Dataset entries:
⁂
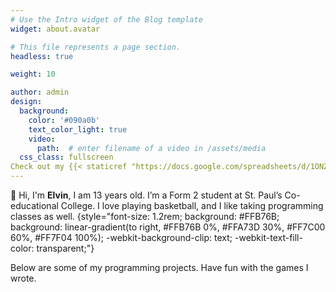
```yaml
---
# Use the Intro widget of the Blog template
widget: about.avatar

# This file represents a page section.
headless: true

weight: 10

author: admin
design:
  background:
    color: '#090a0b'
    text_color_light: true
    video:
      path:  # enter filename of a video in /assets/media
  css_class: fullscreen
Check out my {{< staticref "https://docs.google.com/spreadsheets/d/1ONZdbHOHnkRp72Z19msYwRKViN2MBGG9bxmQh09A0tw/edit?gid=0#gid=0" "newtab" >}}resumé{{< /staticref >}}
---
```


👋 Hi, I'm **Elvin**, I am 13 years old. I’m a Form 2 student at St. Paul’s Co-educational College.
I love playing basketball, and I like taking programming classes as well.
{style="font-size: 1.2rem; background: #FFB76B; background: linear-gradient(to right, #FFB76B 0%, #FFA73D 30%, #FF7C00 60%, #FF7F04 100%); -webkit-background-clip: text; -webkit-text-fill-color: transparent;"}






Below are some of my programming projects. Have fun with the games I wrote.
⁂
**Work to complete**
Your answer should be a precise transcript of the entries, minus the pictures.

**Exercise output**
```yaml
---
# Use the Intro widget of the Blog template
widget: about.avatar

# This file represents a page section.
headless: true

weight: 10

author: admin
design:
  background:
    color: '#090a0b'
    text_color_light: true
    video:
      path:  # enter filename of a video in /assets/media
  css_class: fullscreen
Check out my {{< staticref "https://docs.google.com/spreadsheets/d/1ONZdbHOHnkRp72Z19msYwRKViN2MBGG9bxmQh09A0tw/edit?gid=0#gid=0" "newtab" >}}resumé{{< /staticref >}}
---
```


👋 Hi, I'm **Elvin**, I am 13 years old. I’m a Form 2 student at St. Paul’s Co-educational College.
I love playing basketball, and I like taking programming classes as well.
{style="font-size: 1.2rem; background: #FFB76B; background: linear-gradient(to right, #FFB76B 0%, #FFA73D 30%, #FF7C00 60%, #FF7F04 100%); -webkit-background-clip: text; -webkit-text-fill-color: transparent;"}






Below are some of my programming projects. Have fun with the games I wrote.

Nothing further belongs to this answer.